- The box art for North American release, including an inset of the arcade version of the game.
- Developer: Konami
- Publisher: Konami
- Director: Dr. Lee
- Producer: Dr. Lee
- Programmer: Akihide Tanimura (arcade)
- Artists: Strawberry, Acky, Neo Monkey, Ricky, Champion Lover X (arcade)
- Composers: Mariko Egawa, Mutsuhiko Izumi, Tsutomu Ogura (arcade)
- Platform: Super Nintendo
- Release: JP: September 29, 1995; NA: November 1995; EU: 1995;
- Genres: Sports Arcade basketball
- Modes: Single-player, multiplayer

= NBA Give 'n Go =

1995 video game

NBA Give 'N Go is a 1995 Super Nintendo Entertainment System basketball video game that uses licensed teams from the National Basketball Association. The game is essentially a home version of Konami's arcade game Run and Gun, which featured similar graphics and gameplay but no NBA license. Konami followed up Give 'N Go with Run and Gun 2 and the NBA In The Zone series.

==Gameplay==

NBA Give 'N Go screenshot - the Denver Nuggets play the San Antonio Spurs.

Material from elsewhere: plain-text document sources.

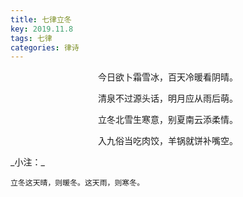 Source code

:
 ```yaml
---
title: 七律立冬
key: 2019.11.8
tags: 七律
categories: 律诗
---
```


<p align="center">今日欲卜霜雪冰，百天冷暖看阴晴。
</p>
<p align="center">清泉不过源头话，明月应从雨后萌。
</p>
<p align="center">立冬北雪生寒意，别夏南云添柔情。
</p>
<p align="center">入九俗当吃肉饺，羊锅就饼补嘴空。
</p>
_小注：_

```
立冬这天晴，则暖冬。这天雨，则寒冬。
```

Similar to Run and Gun, the in-game camera is at one end of the basketball court. Gameplay is fast-paced, much like NBA Jam and Konami's own Run and Gun. Elements lifted from arcade basketball games included limited fouls (that automatically lead to free throw shots), faster than real time clock, and basketballs rarely travel out of bounds. Free throw shots are simply a manner of trying to get two dots in the center as possible. The shot always goes in as long as both dots are blue; otherwise the shot always misses.

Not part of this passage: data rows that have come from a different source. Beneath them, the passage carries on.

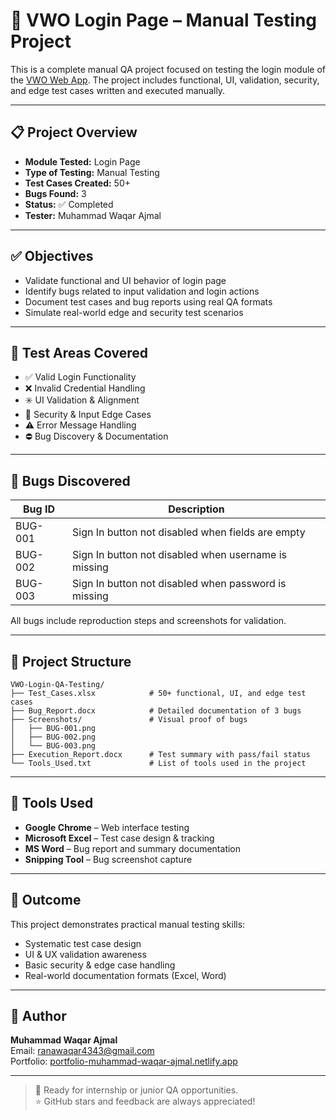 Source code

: 
# 🔐 VWO Login Page – Manual Testing Project

This is a complete manual QA project focused on testing the login module of the [VWO Web App](https://app.vwo.com/#/login). The project includes functional, UI, validation, security, and edge test cases written and executed manually.

---

## 📋 Project Overview

- **Module Tested:** Login Page
- **Type of Testing:** Manual Testing
- **Test Cases Created:** 50+
- **Bugs Found:** 3
- **Status:** ✅ Completed
- **Tester:** Muhammad Waqar Ajmal

---

## ✅ Objectives

- Validate functional and UI behavior of login page
- Identify bugs related to input validation and login actions
- Document test cases and bug reports using real QA formats
- Simulate real-world edge and security test scenarios

---

## 🧪 Test Areas Covered

- ✅ Valid Login Functionality  
- ❌ Invalid Credential Handling  
- ✳️ UI Validation & Alignment  
- 🔐 Security & Input Edge Cases  
- ⚠️ Error Message Handling  
- ⛔ Bug Discovery & Documentation

---

## 🐞 Bugs Discovered

| Bug ID | Description |
|--------|-------------|
| BUG-001 | Sign In button not disabled when fields are empty |
| BUG-002 | Sign In button not disabled when username is missing |
| BUG-003 | Sign In button not disabled when password is missing |

All bugs include reproduction steps and screenshots for validation.

---

## 📂 Project Structure

```
VWO-Login-QA-Testing/
├── Test_Cases.xlsx            # 50+ functional, UI, and edge test cases
├── Bug_Report.docx            # Detailed documentation of 3 bugs
├── Screenshots/               # Visual proof of bugs
│   ├── BUG-001.png
│   ├── BUG-002.png
│   └── BUG-003.png
├── Execution_Report.docx      # Test summary with pass/fail status
└── Tools_Used.txt             # List of tools used in the project
```

---

## 🧰 Tools Used

- **Google Chrome** – Web interface testing  
- **Microsoft Excel** – Test case design & tracking  
- **MS Word** – Bug report and summary documentation  
- **Snipping Tool** – Bug screenshot capture

---

## 🚀 Outcome

This project demonstrates practical manual testing skills:
- Systematic test case design
- UI & UX validation awareness
- Basic security & edge case handling
- Real-world documentation formats (Excel, Word)

---

## 📧 Author

**Muhammad Waqar Ajmal**  
Email: [ranawaqar4343@gmail.com](mailto:ranawaqar4343@gmail.com)  
Portfolio: [portfolio-muhammad-waqar-ajmal.netlify.app](https://portfolio-muhammad-waqar-ajmal.netlify.app/)

---

> 🔎 Ready for internship or junior QA opportunities.  
> ⭐ GitHub stars and feedback are always appreciated!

Gaming options include exhibition, regular season, playoffs, and arcade mode. Certain slam dunks and three-point field goal shots are replayed periodically. A play-by-play announcer comments on the in-game action. In addition to an arcade-style game, players can also customize in-game rules, or play a full-fledged simulation of professional basketball.

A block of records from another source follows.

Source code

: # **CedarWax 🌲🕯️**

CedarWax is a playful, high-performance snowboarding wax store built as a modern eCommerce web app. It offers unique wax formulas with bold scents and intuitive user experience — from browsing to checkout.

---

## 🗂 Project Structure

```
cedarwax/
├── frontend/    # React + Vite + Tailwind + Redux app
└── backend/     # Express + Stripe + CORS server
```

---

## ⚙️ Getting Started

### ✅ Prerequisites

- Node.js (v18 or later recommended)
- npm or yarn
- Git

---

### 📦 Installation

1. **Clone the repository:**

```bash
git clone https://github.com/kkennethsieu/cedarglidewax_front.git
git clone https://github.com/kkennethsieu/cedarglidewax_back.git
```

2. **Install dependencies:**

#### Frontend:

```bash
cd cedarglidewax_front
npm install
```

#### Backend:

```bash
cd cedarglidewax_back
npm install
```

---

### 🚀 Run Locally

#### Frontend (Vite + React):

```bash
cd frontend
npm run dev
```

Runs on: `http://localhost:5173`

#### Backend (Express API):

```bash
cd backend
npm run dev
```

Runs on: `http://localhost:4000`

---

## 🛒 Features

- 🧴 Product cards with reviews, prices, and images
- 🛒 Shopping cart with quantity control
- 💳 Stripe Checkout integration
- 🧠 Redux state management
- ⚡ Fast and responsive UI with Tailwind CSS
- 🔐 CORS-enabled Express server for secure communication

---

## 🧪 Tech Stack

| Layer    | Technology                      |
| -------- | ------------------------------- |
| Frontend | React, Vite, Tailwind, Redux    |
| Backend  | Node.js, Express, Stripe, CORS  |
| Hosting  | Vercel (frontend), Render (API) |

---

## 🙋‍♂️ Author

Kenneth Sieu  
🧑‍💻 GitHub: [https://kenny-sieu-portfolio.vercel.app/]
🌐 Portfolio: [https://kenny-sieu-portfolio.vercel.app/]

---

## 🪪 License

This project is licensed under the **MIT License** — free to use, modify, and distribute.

Players who wish to play in the playoff mode can choose either to re-enact the 1995 NBA Playoffs, have their playoff tree randomized by the computer or customize their own NBA playoff experience. Regular season games can also be customized while games in the "arcade mode" use the 1995 NBA Playoffs. Players can be substituted before a game but not during it. All NBA players are evaluated on a scale of zero to three stars; with three stars being the highest rating. Shaquille O'Neal & Charles Barkley are missing from the game's rosters. Michael Jordan had retired from professional basketball at the time, so he also does not appear in this game.

==Differences between versions==
The game was released in Japan as NBA Jikkyou Basket: Winning Dunk (ＮＢＡ実況バスケットウイニングダンク, NBA Live Basukett Ouining Udanku). Localization and translation from Japanese to English were performed by veteran translator of Japanese television programs Jeremy Blaustein, while working in Tokyo as one of the staff members responsible for this game. During the early 1990s, Blaustein also translated other Konami Super Famicom games from Japanese to English.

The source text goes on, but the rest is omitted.